Styles: free jazz, hardcore punk
Others: Ahleuchatistas, Black Flag, Gutbucket, Ornette Coleman, The Thing, Zu

In 2007, in an article written for The Guardian, Marcus O’Dair asked the following question: “What happens when you mix the intensity of hardcore punk with the improv spirit of John Coltrane?” O’Dair went on to detail a perception of a musical category that seemed to both pose the very question, and provide an answer. The ‘scene,’ as he described it — although notably not referring to any geographical point of convergence, but rather an intercontinental community enabled by modern means of social interaction — was “still decidedly underground, but sufficiently vibrant as to be already attracting attempts to define it,” the most favorable attempt, in his mind — disfavoring ‘dirty jazz,’ ‘trash jazz,’ ‘post-jazz,’ and ‘spazz jazz’ — being the evocative term ‘death jazz.’ O’Dair saw the commonality as representing a yearning to render unnecessary the pitfalls of certain musical categories, with reference to the innocuous, lifeless states of mainstream jazz and rock.

Five years later, Philadelphia trio Many Arms demonstrate that such a yearning still persists. Their inclination to blend turbulently the principles of jazz and punk is presented on their self-titled third album, which is released on John Zorn’s Tzadik label. Many Arms consists of three tracks; each closes upon 15 minutes in length, and each sets out with a markedly different agenda. Opening track “Beyond Territories” launches straight into an intricately involved riff, which is repeated just about forever, save for a temporary reformation into one of equal painstaking. The jagged music calls to mind precedent Tzadik associates Ahleuchatistas and Ruins, but Many Arms’ resolute perseverance with an idea until its intelligence is thoroughly ingrained in your substance is preeminent. “In Dealing with the Laws of Physics on Planet Earth” is dissimilarly atmospheric in sound and patient in disposition, bearing a doomy quality that vaguely resembles the likes of Earth or Sunn O))). Bassist Johnny DeBlase and guitarist Nick Millevoi explore harmony in a way that is sophisticated, but the overall track resonates with an open naïveté owing distinctively to punk.

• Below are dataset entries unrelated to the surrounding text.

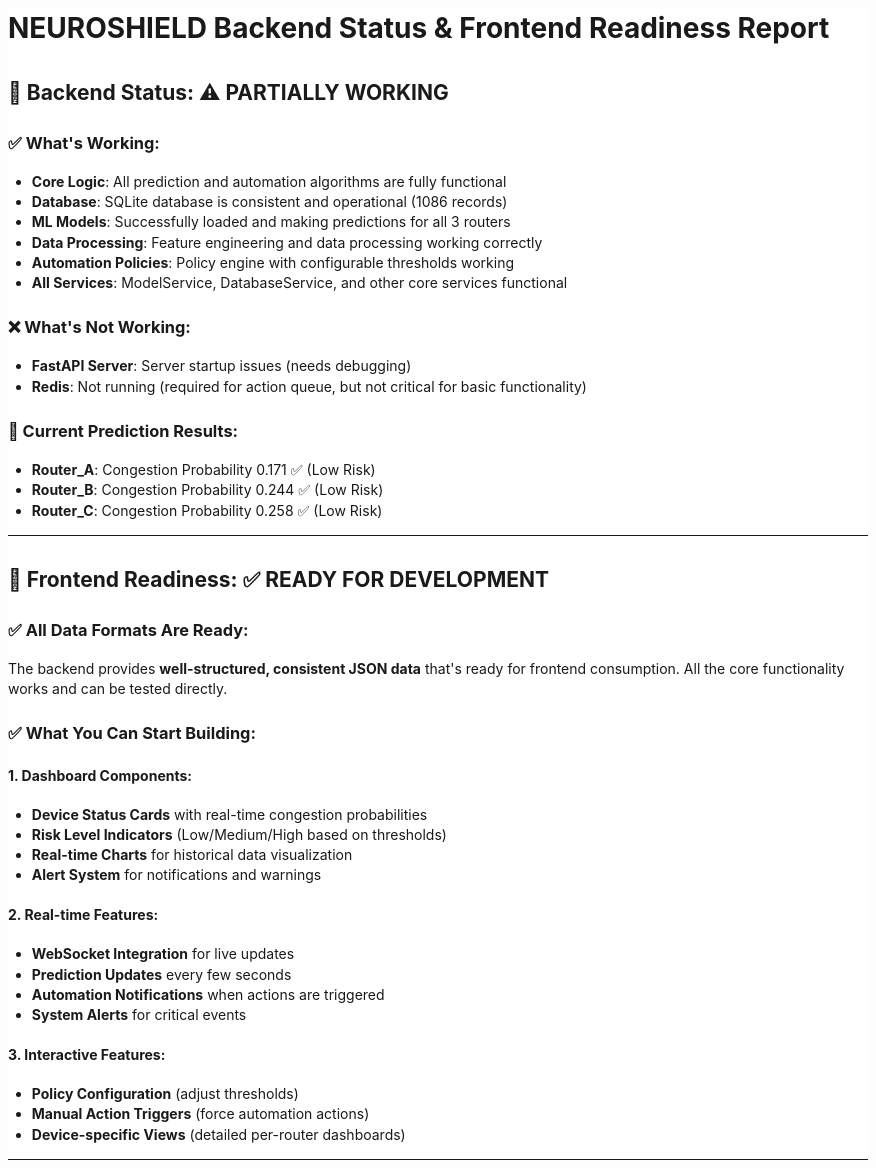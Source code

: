 # NEUROSHIELD Backend Status & Frontend Readiness Report

## 🚨 **Backend Status: ⚠️ PARTIALLY WORKING**

### **✅ What's Working:**
- **Core Logic**: All prediction and automation algorithms are fully functional
- **Database**: SQLite database is consistent and operational (1086 records)
- **ML Models**: Successfully loaded and making predictions for all 3 routers
- **Data Processing**: Feature engineering and data processing working correctly
- **Automation Policies**: Policy engine with configurable thresholds working
- **All Services**: ModelService, DatabaseService, and other core services functional

### **❌ What's Not Working:**
- **FastAPI Server**: Server startup issues (needs debugging)
- **Redis**: Not running (required for action queue, but not critical for basic functionality)

### **🎯 Current Prediction Results:**
- **Router_A**: Congestion Probability 0.171 ✅ (Low Risk)
- **Router_B**: Congestion Probability 0.244 ✅ (Low Risk)  
- **Router_C**: Congestion Probability 0.258 ✅ (Low Risk)

---

## 🎨 **Frontend Readiness: ✅ READY FOR DEVELOPMENT**

### **✅ All Data Formats Are Ready:**
The backend provides **well-structured, consistent JSON data** that's ready for frontend consumption. All the core functionality works and can be tested directly.

### **✅ What You Can Start Building:**

#### **1. Dashboard Components:**
- **Device Status Cards** with real-time congestion probabilities
- **Risk Level Indicators** (Low/Medium/High based on thresholds)
- **Real-time Charts** for historical data visualization
- **Alert System** for notifications and warnings

#### **2. Real-time Features:**
- **WebSocket Integration** for live updates
- **Prediction Updates** every few seconds
- **Automation Notifications** when actions are triggered
- **System Alerts** for critical events

#### **3. Interactive Features:**
- **Policy Configuration** (adjust thresholds)
- **Manual Action Triggers** (force automation actions)
- **Device-specific Views** (detailed per-router dashboards)

---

Closing track “Rising Artifacts in a Five-Point Field” is a chaotic order of sound, but straightforward by comparison in its homage to certain free jazz authorities of the 1960s. Accordingly, Many Arms does well to impart that the junction of jazz and punk is not one of two isolated paths, and that Ornette Coleman, Albert Ayler, and other such authorities are godfathers of punk to the same merit as Black Flag.